# Recall Machine Learning Linear Regression

At the end of this Lesson the studen will remember the main steps to train a model:

 - Split dataset in train and test subsets
 - Standardize continuous varuables
 - Transform categorical variables to dummy
 - Train linear regression models
 - Train classification models
 - Interpret the error and accuracy metrics to validate the built models

**You have two exercises at the end of the notebook**

### Import data and libraries

In [1]:
import pandas as pd
import numpy as np
import statsmodels.api as sm
from sklearn.linear_model import LinearRegression
from sklearn import metrics

from sklearn.model_selection import train_test_split
from sklearn.preprocessing import StandardScaler, MinMaxScaler

In [2]:
df = pd.read_csv('..\data\Fish.csv')
df

FileNotFoundError: ignored

In [None]:
df.info()

### Species variable treatment

Species is a categorical variable, hence we need to transform it to dummies before inserting in the model

https://pandas.pydata.org/docs/reference/api/pandas.get_dummies.html


In [None]:
df.Species.value_counts()

Firstly, let's reduce the categories to Perch, Bream and Others

In [None]:
def fish_species(x):
    if x == 'Perch':
        return 'Perch'
    elif x == 'Bream':
        return 'Bream'
    else:
        return 'Others'

df['fish_species'] = df['Species'].apply(fish_species)
df

### Get dummies

https://pandas.pydata.org/pandas-docs/stable/reference/api/pandas.get_dummies.html

https://stats.stackexchange.com/questions/350492/why-do-we-create-dummy-variables

https://towardsdatascience.com/what-are-dummy-variables-and-how-to-use-them-in-a-regression-model-ee43640d573e

In [None]:
df_dum = pd.get_dummies(df.fish_species)
df = df.merge(df_dum, right_index = True, left_index = True, how = 'left')


In [None]:
df.drop(['Species','fish_species'], axis = 1, inplace = True)
df.columns

### Train test split

It is mandatory to randomly divide the dataset into two. One for training the model and the test split for validate it.
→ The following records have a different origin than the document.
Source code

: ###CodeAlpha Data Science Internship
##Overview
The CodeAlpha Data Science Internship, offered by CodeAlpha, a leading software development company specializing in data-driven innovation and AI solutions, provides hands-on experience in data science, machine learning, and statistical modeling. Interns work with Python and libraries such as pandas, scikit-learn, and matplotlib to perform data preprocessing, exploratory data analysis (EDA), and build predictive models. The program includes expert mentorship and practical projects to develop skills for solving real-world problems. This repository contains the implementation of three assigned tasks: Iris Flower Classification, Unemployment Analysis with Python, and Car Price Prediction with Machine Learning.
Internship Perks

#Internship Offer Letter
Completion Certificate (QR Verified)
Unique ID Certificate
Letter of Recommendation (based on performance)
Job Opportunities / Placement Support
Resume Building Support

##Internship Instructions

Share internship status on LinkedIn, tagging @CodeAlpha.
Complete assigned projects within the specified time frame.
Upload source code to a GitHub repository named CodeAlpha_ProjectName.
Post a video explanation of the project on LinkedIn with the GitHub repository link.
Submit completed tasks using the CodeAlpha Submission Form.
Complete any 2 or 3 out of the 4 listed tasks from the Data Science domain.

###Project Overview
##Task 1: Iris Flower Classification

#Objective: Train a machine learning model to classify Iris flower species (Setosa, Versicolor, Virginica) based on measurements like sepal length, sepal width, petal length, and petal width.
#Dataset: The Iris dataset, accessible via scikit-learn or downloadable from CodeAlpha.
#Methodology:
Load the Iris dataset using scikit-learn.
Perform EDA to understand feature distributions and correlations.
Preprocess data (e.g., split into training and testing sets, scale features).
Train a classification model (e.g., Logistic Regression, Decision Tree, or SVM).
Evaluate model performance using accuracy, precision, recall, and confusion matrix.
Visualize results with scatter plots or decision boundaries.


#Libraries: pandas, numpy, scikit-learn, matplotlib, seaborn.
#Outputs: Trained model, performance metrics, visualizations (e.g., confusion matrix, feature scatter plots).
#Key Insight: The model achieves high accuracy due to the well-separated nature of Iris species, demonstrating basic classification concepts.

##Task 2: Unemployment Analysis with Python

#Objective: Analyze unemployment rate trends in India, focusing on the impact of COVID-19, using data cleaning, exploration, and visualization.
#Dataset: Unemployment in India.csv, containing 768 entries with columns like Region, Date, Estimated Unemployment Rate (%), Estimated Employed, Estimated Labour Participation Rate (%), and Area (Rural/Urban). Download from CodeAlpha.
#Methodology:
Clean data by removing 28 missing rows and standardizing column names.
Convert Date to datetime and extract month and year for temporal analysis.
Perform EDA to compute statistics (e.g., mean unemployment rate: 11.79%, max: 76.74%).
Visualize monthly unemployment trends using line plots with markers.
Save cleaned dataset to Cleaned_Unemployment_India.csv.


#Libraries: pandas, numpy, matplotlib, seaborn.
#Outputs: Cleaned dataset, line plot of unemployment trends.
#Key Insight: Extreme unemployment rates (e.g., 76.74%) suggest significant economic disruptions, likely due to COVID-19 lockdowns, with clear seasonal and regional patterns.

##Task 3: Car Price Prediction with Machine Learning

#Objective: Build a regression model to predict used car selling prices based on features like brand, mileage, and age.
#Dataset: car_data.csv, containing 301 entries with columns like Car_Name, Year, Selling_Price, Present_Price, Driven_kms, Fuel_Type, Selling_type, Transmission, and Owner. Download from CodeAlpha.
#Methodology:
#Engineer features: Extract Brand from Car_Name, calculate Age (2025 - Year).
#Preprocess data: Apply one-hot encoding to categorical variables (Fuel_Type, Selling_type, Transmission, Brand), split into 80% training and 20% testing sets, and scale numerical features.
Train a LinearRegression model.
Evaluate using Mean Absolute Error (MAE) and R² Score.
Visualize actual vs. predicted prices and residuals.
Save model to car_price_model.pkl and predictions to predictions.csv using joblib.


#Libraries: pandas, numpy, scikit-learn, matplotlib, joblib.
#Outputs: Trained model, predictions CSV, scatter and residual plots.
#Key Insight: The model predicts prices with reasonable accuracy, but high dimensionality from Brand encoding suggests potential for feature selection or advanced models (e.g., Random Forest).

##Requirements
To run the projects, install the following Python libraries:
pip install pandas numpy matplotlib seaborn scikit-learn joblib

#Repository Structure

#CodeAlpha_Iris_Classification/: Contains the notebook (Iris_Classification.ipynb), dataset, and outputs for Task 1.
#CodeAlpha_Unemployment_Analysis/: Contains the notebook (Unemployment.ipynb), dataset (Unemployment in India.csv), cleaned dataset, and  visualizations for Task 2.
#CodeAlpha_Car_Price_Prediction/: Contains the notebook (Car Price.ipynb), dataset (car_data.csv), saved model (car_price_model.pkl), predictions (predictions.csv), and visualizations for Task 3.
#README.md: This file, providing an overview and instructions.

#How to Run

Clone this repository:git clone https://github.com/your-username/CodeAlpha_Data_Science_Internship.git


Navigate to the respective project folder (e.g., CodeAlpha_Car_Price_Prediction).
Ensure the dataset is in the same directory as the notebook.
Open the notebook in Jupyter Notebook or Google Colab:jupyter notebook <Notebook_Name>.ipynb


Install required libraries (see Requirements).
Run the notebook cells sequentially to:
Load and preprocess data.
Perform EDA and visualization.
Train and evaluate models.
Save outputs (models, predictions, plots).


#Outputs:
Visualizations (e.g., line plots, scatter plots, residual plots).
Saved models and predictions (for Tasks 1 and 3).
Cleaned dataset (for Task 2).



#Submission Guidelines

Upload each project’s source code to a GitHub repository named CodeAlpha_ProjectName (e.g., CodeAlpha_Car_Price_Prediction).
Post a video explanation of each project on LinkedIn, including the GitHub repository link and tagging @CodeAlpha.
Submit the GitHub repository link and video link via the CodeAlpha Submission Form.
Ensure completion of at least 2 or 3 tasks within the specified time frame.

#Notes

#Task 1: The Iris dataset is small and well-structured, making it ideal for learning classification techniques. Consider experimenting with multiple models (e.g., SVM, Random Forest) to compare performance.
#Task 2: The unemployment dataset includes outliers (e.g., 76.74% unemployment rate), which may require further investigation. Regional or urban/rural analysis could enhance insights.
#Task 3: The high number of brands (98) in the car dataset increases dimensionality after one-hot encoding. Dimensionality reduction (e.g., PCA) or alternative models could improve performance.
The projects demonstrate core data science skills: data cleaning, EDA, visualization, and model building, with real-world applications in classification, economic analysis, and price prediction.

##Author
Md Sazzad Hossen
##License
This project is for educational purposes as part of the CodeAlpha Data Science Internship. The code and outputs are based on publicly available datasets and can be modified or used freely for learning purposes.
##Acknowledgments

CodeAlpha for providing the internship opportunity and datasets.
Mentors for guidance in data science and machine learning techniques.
If error metrics are low with the test split means that our model is robust


https://scikit-learn.org/stable/modules/generated/sklearn.model_selection.train_test_split.html


In [None]:
fish_train, fish_test = train_test_split(df, test_size=0.2, random_state=0)

In [None]:
print(fish_train.shape)
print(fish_test.shape)

### Standardize the numerical variables

Sometimes numerical variables in our dataset have very different scales, taht's to have very different values between one column and other. That can harm model accuracy.

For solve this situation, we standardize, that's to put every continuous variable centered in 0 and with standard deviation 1

We **first** standardize the training set, then the test set with the training set parameters

We do not standardize the target variable

https://scikit-learn.org/stable/modules/generated/sklearn.preprocessing.StandardScaler.html#sklearn.preprocessing.StandardScaler

https://scikit-learn.org/stable/modules/generated/sklearn.preprocessing.MinMaxScaler.html#sklearn.preprocessing.MinMaxScaler


https://www.askpython.com/python/examples/standardize-data-in-python#:~:text=Ways%20to%20Standardize%20Data%20in%20Python%201%201.,load_iris%20...%202%202.%20Using%20StandardScaler%20%28%29%20function



In [None]:
scale= StandardScaler()

variables_sc = ['duration_ms', 'loudness', 'tempo']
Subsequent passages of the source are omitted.